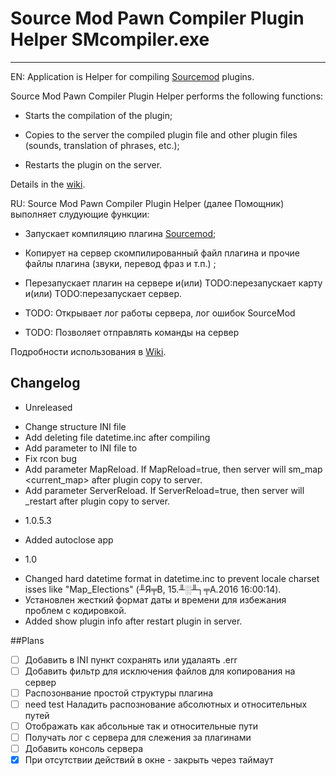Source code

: # Source Mod Pawn Compiler Plugin Helper SMcompiler.exe
---
EN: Application is Helper for compiling [Sourcemod](https://www.sourcemod.net) plugins.

Source Mod Pawn Compiler Plugin Helper performs the following functions:
  
- Starts the compilation of the plugin;

- Copies to the server the compiled plugin file and other plugin files (sounds, translation of phrases, etc.);

- Restarts the plugin on the server.

Details in the [wiki](https://github.com/k64t34/SourceModPawnCompilerPluginHelper/wiki).

RU: Source Mod Pawn Compiler Plugin Helper (далее Помощник) выполняет слудующие функции: 
- Запускает компиляцию плагина [Sourcemod](https://www.sourcemod.net);

- Копирует на сервер скомпилированный файл плагина и прочие файлы плагина (звуки, перевод фраз и т.п.) ;

- Перезапускает плагин на сервере и(или) TODO:перезапускает карту и(или) TODO:перезапускает сервер.

- TODO: Открывает лог работы сервера, лог ошибок SourceMod

- TODO: Позволяет отправлять команды на сервер

Подробности использования в [Wiki](https://github.com/k64t34/SourceModPawnCompilerPluginHelper/wiki).

## Changelog 
* Unreleased 
 - Change structure INI file
 - Add deleting file  datetime.inc after compiling
 - Add parameter to INI file to 
 - Fix rcon bug
 - Add parameter MapReload. If MapReload=true, then server will sm_map <current_map> after plugin copy to server.
 - Add parameter ServerReload. If ServerReload=true, then server will _restart after plugin copy to server. 
* 1.0.5.3  
 -  Added autoclose app 
* 1.0
 - Changed hard datetime format in datetime.inc to prevent locale charset isses  like "Map_Elections" (╨Я╤В, 15.╨░╨┐╤А.2016 16:00:14). 
 - Установлен жесткий формат даты и времени для избежания проблем с кодировкой.
 - Added show plugin info after restart plugin in server.

##Plans

- [ ] Добавить в INI пункт сохранять или удалаять .err
- [ ] Добавить фильтр для исключения файлов для копирования на сервер
- [ ] Распозонвание простой структуры плагина
- [ ] need test  Наладить распознование абсолютных и относительных путей 
- [ ] Отображать как абсольные так и относительные пути
- [ ] Получать лог с сервера для слежения за плагинами 
- [ ] Добавить консоль сервера
- [x] При отсутствии действий в окне - закрыть через таймаут
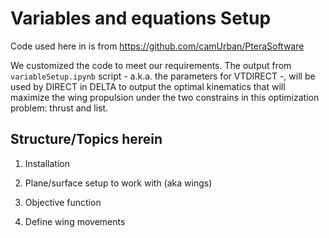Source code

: # Variables and equations Setup

Code used here in is from https://github.com/camUrban/PteraSoftware

We customized the code to meet our requirements. The output from `variableSetup.ipynb` script - a.k.a. the parameters for VTDIRECT -, will be used by DIRECT in DELTA to output the optimal kinematics that will maximize the wing propulsion under the two constrains in this optimization problem: thrust and list.



## Structure/Topics herein

1. Installation

2. Plane/surface setup to work with (aka wings)

3. Objective function

4. Define wing movements
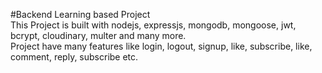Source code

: #Backend Learning based Project
<br>
This Project is built with nodejs, expressjs, mongodb, mongoose, jwt, bcrypt, cloudinary, multer and many more.
<br>
Project have  many features like login, logout, signup, like, subscribe, like, comment, reply, subscribe etc.
<br>
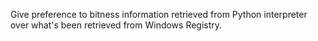 Give preference to bitness information retrieved from Python interpreter over what's been retrieved from Windows Registry.
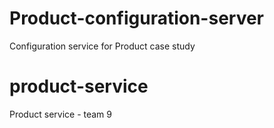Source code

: # Product-configuration-server
Configuration service for Product case study
# product-service
Product service - team 9
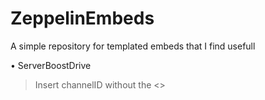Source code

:# ZeppelinEmbeds
A simple repository for templated embeds that I find usefull    

• ServerBoostDrive  
> Insert channelID without the <>

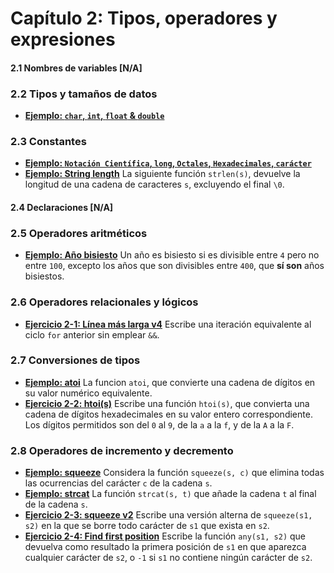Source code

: # Capítulo 2: Tipos, operadores y expresiones

#### 2.1 Nombres de variables [N/A]

### 2.2 Tipos y tamaños de datos
+ [**Ejemplo: `char`, `int`, `float` & `double`**](/Capitulo-2/dataTypes.c)

### 2.3 Constantes
+ [**Ejemplo: `Notación Científica`, `long`, `Octales`, `Hexadecimales`, `carácter`**](/Capitulo-2/Constant.c)
+ [**Ejemplo: String length**](/Capitulo-2/stringLength.c) La siguiente función `strlen(s)`, devuelve la longitud de una cadena de caracteres `s`, excluyendo el final `\0`.

#### 2.4 Declaraciones [N/A]

### 2.5 Operadores aritméticos
+ [**Ejemplo: Año bisiesto**](/Capitulo-2/leapYear.c) Un año es bisiesto si es divisible entre `4` pero no entre `100`, excepto los años que son divisibles entre `400`, que **sí son** años bisiestos.

### 2.6 Operadores relacionales y lógicos
+ [**Ejercicio 2-1: Línea más larga v4**](/Capitulo-2/maxLine4.c) Escribe una iteración equivalente al ciclo `for` anterior sin emplear `&&`.

### 2.7 Conversiones de tipos
+ [**Ejemplo: atoi**](/Capitulo-2/asciiToInt.c) La funcion `atoi`, que convierte una cadena de dígitos en su valor numérico equivalente.
+ [**Ejercicio 2-2: htoi(s)**](/Capitulo-2/hexadecimalToInt.c) Escribe una función `htoi(s)`, que convierta una cadena de dígitos hexadecimales en su valor entero correspondiente. Los dígitos permitidos son del `0` al `9`, de la `a` a la `f`, y de la `A` a la `F`.

### 2.8 Operadores de incremento y decremento
+ [**Ejemplo: squeeze**](/Capitulo-2/deleteOccurs.c) Considera la función `squeeze(s, c)` que elimina todas las ocurrencias del carácter `c` de la cadena `s`.
+ [**Ejemplo: strcat**](/Capitulo-2/stringConcat.c) La función `strcat(s, t)` que añade la cadena `t` al final de la cadena `s`.
+ [**Ejercicio 2-3: squeeze v2**](/Capitulo-2/deleteOccurs2.c) Escribe una versión alterna de `squeeze(s1, s2)` en la que se borre todo carácter de `s1` que exista en `s2`.
+ [**Ejercicio 2-4: Find first position**](/Capitulo-2/findFirstPosition.c) Escribe la función `any(s1, s2)` que devuelva como resultado la primera posición de `s1` en que aparezca cualquier carácter de `s2`, o `-1` si `s1` no contiene ningún carácter de `s2`.
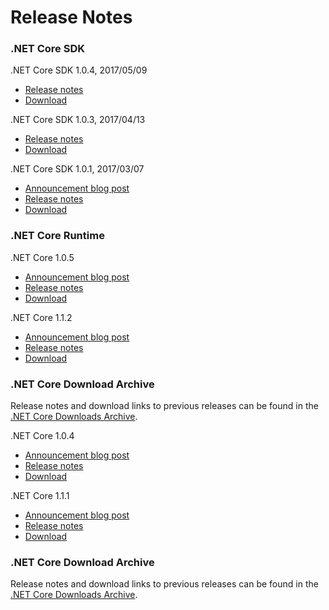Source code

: # Release Notes

### .NET Core SDK

.NET Core SDK 1.0.4, 2017/05/09

* [Release notes](https://github.com/dotnet/cli/releases/tag/v1.0.4)
* [Download](https://github.com/dotnet/core/blob/master/release-notes/download-archives/1.0.4-sdk-download.md)

.NET Core SDK 1.0.3, 2017/04/13

* [Release notes](https://github.com/dotnet/cli/releases/tag/v1.0.3)
* [Download](https://github.com/dotnet/core/blob/master/release-notes/download-archives/1.0.3-sdk-download.md)

.NET Core SDK 1.0.1, 2017/03/07

* [Announcement blog post](https://blogs.msdn.microsoft.com/dotnet/2017/03/07/announcing-net-core-tools-1-0/)
* [Release notes](1.0/1.0.1-sdk-release-notes.md)
* [Download](https://github.com/dotnet/core/blob/master/release-notes/download-archives/1.0.4-download.md)


### .NET Core Runtime

.NET Core 1.0.5

* [Announcement blog post](https://blogs.msdn.microsoft.com/dotnet/)
* [Release notes](1.0/1.0.5.md)
* [Download](https://github.com/dotnet/core/blob/master/release-notes/download-archives/1.0.5-download.md)

.NET Core 1.1.2

* [Announcement blog post](https://blogs.msdn.microsoft.com/dotnet/)
* [Release notes](1.1/1.1.2.md)
* [Download](https://github.com/dotnet/core/blob/master/release-notes/download-archives/1.1.2-download.md)

### .NET Core Download Archive

Release notes and download links to previous releases can be found in the [.NET Core Downloads Archive](download-archive.md).

.NET Core 1.0.4

* [Announcement blog post](https://blogs.msdn.microsoft.com/dotnet/2017/03/07/announcing-net-core-tools-1-0/)
* [Release notes](1.0/1.0.4.md)
* [Download](https://github.com/dotnet/core/blob/master/release-notes/download-archives/1.0.4-download.md)

.NET Core 1.1.1

* [Announcement blog post](https://blogs.msdn.microsoft.com/dotnet/2017/03/07/announcing-net-core-tools-1-0/)
* [Release notes](1.1/1.1.1.md)
* [Download](https://github.com/dotnet/core/blob/master/release-notes/download-archives/1.1.1-download.md)

### .NET Core Download Archive

Release notes and download links to previous releases can be found in the [.NET Core Downloads Archive](download-archive.md).

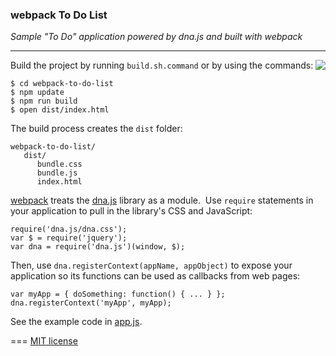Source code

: ### webpack To Do List

*Sample "To Do" application powered by dna.js and built with webpack*

---
<img src=https://raw.githubusercontent.com/dnajs/dna.js/master/website/static/graphics/dnajs-logo.png align=right>

Build the project by running `build.sh.command` or by using the commands:

    $ cd webpack-to-do-list
    $ npm update
    $ npm run build
    $ open dist/index.html

The build process creates the `dist` folder:

    webpack-to-do-list/
       dist/
          bundle.css
          bundle.js
          index.html

[webpack](https://webpack.js.org) treats the [dna.js](http://dnajs.org) library as a module.&nbsp;
Use `require` statements in your application to pull in the library's CSS and JavaScript:

    require('dna.js/dna.css');
    var $ = require('jquery');
    var dna = require('dna.js')(window, $);

Then, use `dna.registerContext(appName, appObject)` to expose your application so its functions can
be used as callbacks from web pages:

    var myApp = { doSomething: function() { ... } };
    dna.registerContext('myApp', myApp);

See the example code in [app.js](src/js/app.js).

===
[MIT license](http://dnajs.org/license)
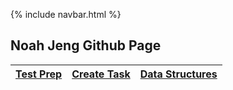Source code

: {% include navbar.html %}
## Noah Jeng Github Page

| [Test Prep](https://noahj214.github.io/NoahJengCSP/testprep) | [Create Task](https://noahj214.github.io/NoahJengCSP/createtask) | [Data Structures](https://noahj214.github.io/NoahJengCSP/datastructures) |
|---|---|---|




































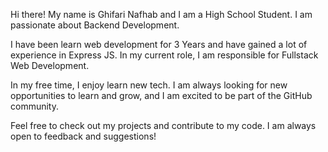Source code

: Hi there! My name is Ghifari Nafhab and I am a High School Student. I am passionate about Backend Development.

I have been learn web development for 3 Years and have gained a lot of experience in Express JS. In my current role, I am responsible for Fullstack Web Development.

In my free time, I enjoy learn new tech. I am always looking for new opportunities to learn and grow, and I am excited to be part of the GitHub community.

Feel free to check out my projects and contribute to my code. I am always open to feedback and suggestions!
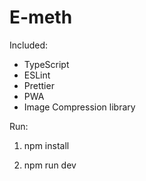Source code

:# E-meth

Included:
- TypeScript
- ESLint
- Prettier
- PWA
- Image Compression library


Run:

1. npm install 

2. npm run dev
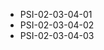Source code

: <!--
    ATTENTION: This file was generated via gradle!
               Do NOT manually edit this file! Any such changes will be overwritten!
-->
* PSI-02-03-04-01
* PSI-02-03-04-02
* PSI-02-03-04-03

● Exercise aim
Go through the material and select each line with the string "función" in it.

● Response area
+ [**Ejemplo: String length**](/Capitulo-2/stringLength.c) La siguiente función `strlen(s)`, devuelve la longitud de una cadena de caracteres `s`, excluyendo el final `\0`.
+ [**Ejercicio 2-2: htoi(s)**](/Capitulo-2/hexadecimalToInt.c) Escribe una función `htoi(s)`, que convierta una cadena de dígitos hexadecimales en su valor entero correspondiente. Los dígitos permitidos son del `0` al `9`, de la `a` a la `f`, y de la `A` a la `F`.
+ [**Ejemplo: squeeze**](/Capitulo-2/deleteOccurs.c) Considera la función `squeeze(s, c)` que elimina todas las ocurrencias del carácter `c` de la cadena `s`.
+ [**Ejemplo: strcat**](/Capitulo-2/stringConcat.c) La función `strcat(s, t)` que añade la cadena `t` al final de la cadena `s`.
+ [**Ejercicio 2-4: Find first position**](/Capitulo-2/findFirstPosition.c) Escribe la función `any(s1, s2)` que devuelva como resultado la primera posición de `s1` en que aparezca cualquier carácter de `s2`, o `-1` si `s1` no contiene ningún carácter de `s2`.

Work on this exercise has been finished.